* YOUR GOAL:
Give back, word for word, the line that contains "Brief description of the testing task" and all lines after it in the material, through the last; please include only these.
(GIVEN RECORDS begins)
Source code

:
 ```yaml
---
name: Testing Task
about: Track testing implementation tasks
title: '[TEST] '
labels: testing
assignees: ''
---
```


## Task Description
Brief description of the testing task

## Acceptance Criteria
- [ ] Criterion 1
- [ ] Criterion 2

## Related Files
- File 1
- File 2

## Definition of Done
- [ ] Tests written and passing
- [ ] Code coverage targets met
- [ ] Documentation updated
(GIVEN RECORDS ends)
* RESPONSE TO THE TASK:
Brief description of the testing task

## Acceptance Criteria
- [ ] Criterion 1
- [ ] Criterion 2

## Related Files
- File 1
- File 2

## Definition of Done
- [ ] Tests written and passing
- [ ] Code coverage targets met
- [ ] Documentation updated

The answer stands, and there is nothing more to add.